• Your objective: Among the records that follow, set down only the lines from the one containing "it is not an" to the one containing "not a failure", both included, exactly.

Source texts of formatted documents:
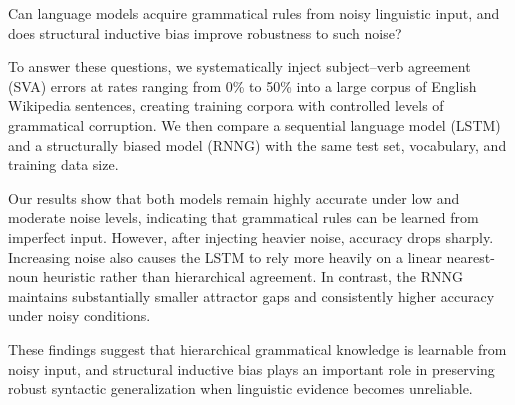 Can language models acquire grammatical rules from noisy linguistic input, and does structural inductive bias improve robustness to such noise?

To answer these questions, we systematically inject subject--verb agreement (SVA) errors at rates ranging from 0\% to 50\% into a large corpus of English Wikipedia sentences, creating training corpora with controlled levels of grammatical corruption. We then compare a sequential language model (LSTM) and a structurally biased model (RNNG) with the same test set, vocabulary, and training data size.

Our results show that both models remain highly accurate under low and moderate noise levels, indicating that grammatical rules can be learned from imperfect input. However, after injecting heavier noise, accuracy drops sharply. Increasing noise also causes the LSTM to rely more heavily on a linear nearest-noun heuristic rather than hierarchical agreement. In contrast, the RNNG maintains substantially smaller attractor gaps and consistently higher accuracy under noisy conditions.

These findings suggest that hierarchical grammatical knowledge is learnable from noisy input, and structural inductive bias plays an important role in preserving robust syntactic generalization when linguistic evidence becomes unreliable.
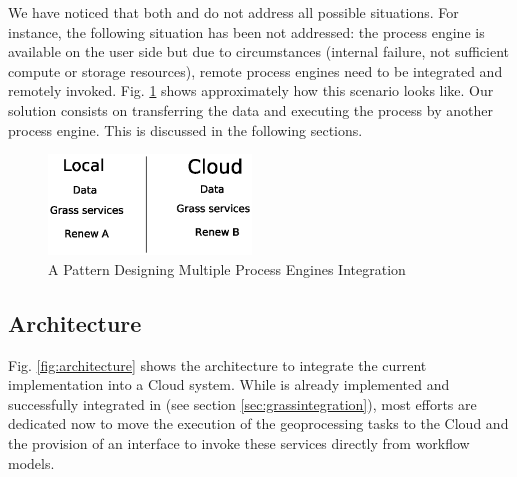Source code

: 
We have noticed that both \cite{han10} and \cite{leyman09} do not address all possible situations.
%
For instance, the following situation has been not addressed: the process engine is available on the user side but due to circumstances (internal failure, not sufficient compute or storage resources), remote process engines need to be integrated and remotely invoked.
%
Fig. \ref{fig:pattern5} shows approximately how this scenario looks like.
%
Our solution consists on transferring the data and executing the process by another process engine.
%
This is discussed in the following sections. 
%
% 
%
%
\begin{figure}[!t]
    \centering
  \includegraphics[width=0.48\textwidth,height=0.10\textheight]{images/pattern5}
\caption{A Pattern Designing Multiple Process Engines Integration}
\label{fig:pattern5}
\end{figure}

\subsection{Architecture}
%
Fig. \ref{fig:architecture} shows the architecture to integrate the current implementation into a Cloud system.
%
While \RenewGrass{} is already implemented and successfully integrated in \Renew{} (see section \ref{sec:grassintegration}), most efforts are dedicated now to move the execution of the geoprocessing tasks to the Cloud and the provision of an interface to invoke these services  directly from workflow models.

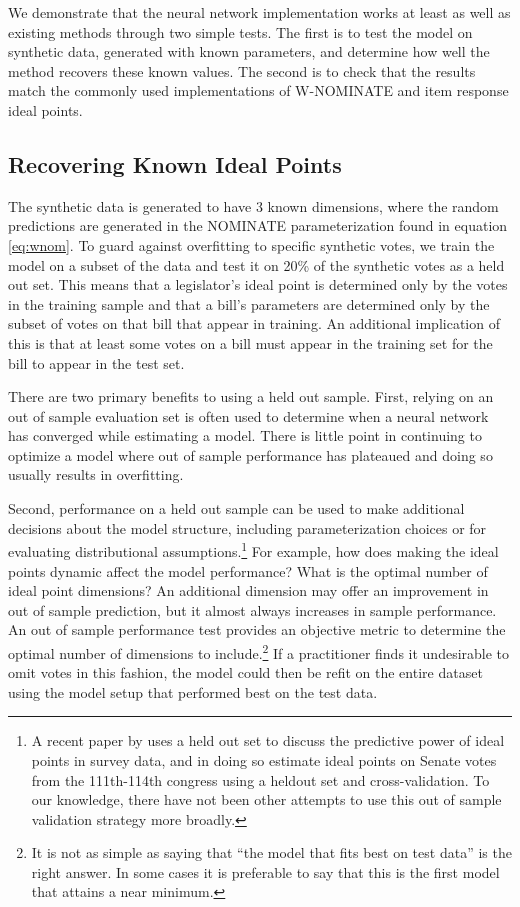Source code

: \documentclass[11pt,]{article}
\begin{document}
We demonstrate that the neural network implementation works at least as
well as existing methods through two simple tests. The first is to test
the model on synthetic data, generated with known parameters, and
determine how well the method recovers these known values. The second is
to check that the results match the commonly used implementations of
W-NOMINATE \citep{wnominate} and item response \citep{pscl} ideal
points.

\subsection{Recovering Known Ideal
Points}\label{recovering-known-ideal-points}

The synthetic data is generated to have 3 known dimensions, where the
random predictions are generated in the NOMINATE parameterization found
in equation \ref{eq:wnom}. To guard against overfitting to specific
synthetic votes, we train the model on a subset of the data and test it
on 20\% of the synthetic votes as a held out set. This means that a
legislator's ideal point is determined only by the votes in the training
sample and that a bill's parameters are determined only by the subset of
votes on that bill that appear in training. An additional implication of
this is that at least some votes on a bill must appear in the training
set for the bill to appear in the test set.

There are two primary benefits to using a held out sample. First,
relying on an out of sample evaluation set is often used to determine
when a neural network has converged while estimating a model. There is
little point in continuing to optimize a model where out of sample
performance has plateaued and doing so usually results in overfitting.

Second, performance on a held out sample can be used to make additional
decisions about the model structure, including parameterization choices
or for evaluating distributional assumptions.\footnote{A recent paper by
  \cite{marble2017much} uses a held out set to discuss the predictive
  power of ideal points in survey data, and in doing so estimate ideal
  points on Senate votes from the 111th-114th congress using a heldout
  set and cross-validation. To our knowledge, there have not been other
  attempts to use this out of sample validation strategy more broadly.}
For example, how does making the ideal points dynamic affect the model
performance? What is the optimal number of ideal point dimensions? An
additional dimension may offer an improvement in out of sample
prediction, but it almost always increases in sample performance. An out
of sample performance test provides an objective metric to determine the
optimal number of dimensions to include.\footnote{It is not as simple as
  saying that ``the model that fits best on test data'' is the right
  answer. In some cases it is preferable to say that this is the first
  model that attains a near minimum.} If a practitioner finds it
undesirable to omit votes in this fashion, the model could then be refit
on the entire dataset using the model setup that performed best on the
test data.
\end{document}
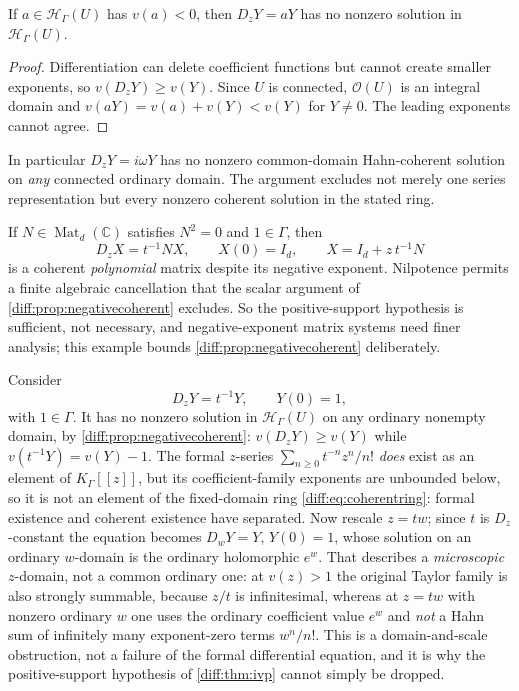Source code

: \documentclass[11pt,letterpaper]{article}
\numberwithin{equation}{section}
\theoremstyle{definition}
\theoremstyle{remark}
\newcommand{\C}{\mathbb C}
\newcommand{\Hring}{\mathscr H}
\newcommand{\Hol}{\mathscr O}
\newcommand{\Dz}{D_{z}}
\newcommand{\Mat}{\operatorname{Mat}}
\begin{document}
\begin{proposition}
\label{diff:prop:negativecoherent}
If $a\in\Hring_{\Gamma}(U)$ has $v(a)<0$, then $\Dz Y=aY$ has no nonzero
solution in $\Hring_{\Gamma}(U)$.
\end{proposition}
\begin{proof}
Differentiation can delete coefficient functions but cannot create smaller
exponents, so $v(\Dz Y)\geq v(Y)$. Since $U$ is connected, $\Hol(U)$ is an
integral domain and $v(aY)=v(a)+v(Y)<v(Y)$ for $Y\neq0$. The leading exponents
cannot agree.
\end{proof}

In particular $\Dz Y=i\omega Y$ has no nonzero common-domain Hahn-coherent
solution on \emph{any} connected ordinary domain. The argument excludes not
merely one series representation but every nonzero coherent solution in the
stated ring.

\begin{example}
\label{diff:ex:nilpotent}
If $N\in\Mat_d(\C)$ satisfies $N^{2}=0$ and $1\in\Gamma$, then
\[
 \Dz X=t^{-1}NX,\qquad X(0)=I_{d},
 \qquad X=I_{d}+z\,t^{-1}N
\]
is a coherent \emph{polynomial} matrix despite its negative exponent.
Nilpotence permits a finite algebraic cancellation that the scalar argument of
\cref{diff:prop:negativecoherent} excludes. So the positive-support hypothesis
is sufficient, not necessary, and negative-exponent matrix systems need finer
analysis; this example bounds \cref{diff:prop:negativecoherent} deliberately.
\end{example}

\begin{example}
\label{diff:ex:singular}
Consider
\begin{equation}\label{diff:eq:singular}
 \Dz Y=t^{-1}Y,\qquad Y(0)=1,
\end{equation}
with $1\in\Gamma$. It has no nonzero solution in $\Hring_{\Gamma}(U)$ on any
ordinary nonempty domain, by \cref{diff:prop:negativecoherent}:
$v(\Dz Y)\geq v(Y)$ while $v(t^{-1}Y)=v(Y)-1$. The formal $z$-series
$\sum_{n\geq0}t^{-n}z^{n}/n!$ \emph{does} exist as an element of
$K_{\Gamma}[[z]]$, but its coefficient-family exponents are unbounded below, so
it is not an element of the fixed-domain ring \cref{diff:eq:coherentring}:
formal existence and coherent existence have separated. Now rescale $z=tw$;
since $t$ is $\Dz$-constant the equation becomes $D_{w}Y=Y$, $Y(0)=1$, whose
solution on an ordinary $w$-domain is the ordinary holomorphic $e^{w}$. That
describes a \emph{microscopic} $z$-domain, not a common ordinary one: at
$v(z)>1$ the original Taylor family is also strongly summable, because $z/t$ is
infinitesimal, whereas at $z=tw$ with nonzero ordinary $w$ one uses the
ordinary coefficient value $e^{w}$ and \emph{not} a Hahn sum of infinitely
many exponent-zero terms $w^{n}/n!$. This is a domain-and-scale obstruction,
not a failure of the formal differential equation, and it is why the
positive-support hypothesis of \cref{diff:thm:ivp} cannot simply be dropped.
\end{example}
\end{document}
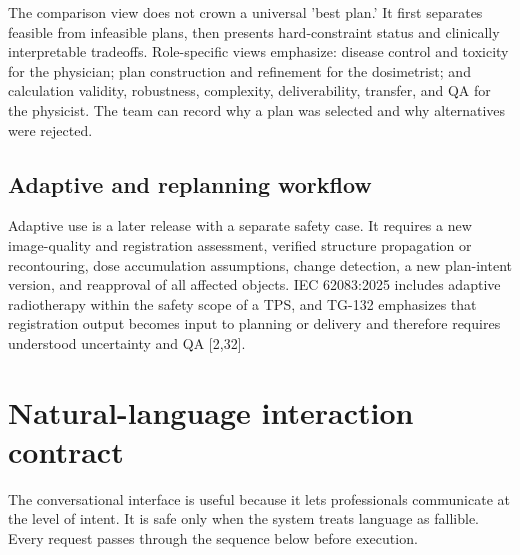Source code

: \documentclass[11pt,letterpaper]{article}
\begin{document}
The comparison view does not crown a universal 'best plan.' It first separates feasible from infeasible plans, then presents hard-constraint status and clinically interpretable tradeoffs. Role-specific views emphasize: disease control and toxicity for the physician; plan construction and refinement for the dosimetrist; and calculation validity, robustness, complexity, deliverability, transfer, and QA for the physicist. The team can record why a plan was selected and why alternatives were rejected.

\subsection{Adaptive and replanning workflow}

Adaptive use is a later release with a separate safety case. It requires a new image-quality and registration assessment, verified structure propagation or recontouring, dose accumulation assumptions, change detection, a new plan-intent version, and reapproval of all affected objects. IEC 62083:2025 includes adaptive radiotherapy within the safety scope of a TPS, and TG-132 emphasizes that registration output becomes input to planning or delivery and therefore requires understood uncertainty and QA [2,32].

\section{Natural-language interaction contract}

The conversational interface is useful because it lets professionals communicate at the level of intent. It is safe only when the system treats language as fallible. Every request passes through the sequence below before execution.
\end{document}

• Result of the task:
it is not an element of the fixed-domain ring \cref{diff:eq:coherentring}:
formal existence and coherent existence have separated. Now rescale $z=tw$;
since $t$ is $\Dz$-constant the equation becomes $D_{w}Y=Y$, $Y(0)=1$, whose
solution on an ordinary $w$-domain is the ordinary holomorphic $e^{w}$. That
describes a \emph{microscopic} $z$-domain, not a common ordinary one: at
$v(z)>1$ the original Taylor family is also strongly summable, because $z/t$ is
infinitesimal, whereas at $z=tw$ with nonzero ordinary $w$ one uses the
ordinary coefficient value $e^{w}$ and \emph{not} a Hahn sum of infinitely
many exponent-zero terms $w^{n}/n!$. This is a domain-and-scale obstruction,
not a failure of the formal differential equation, and it is why the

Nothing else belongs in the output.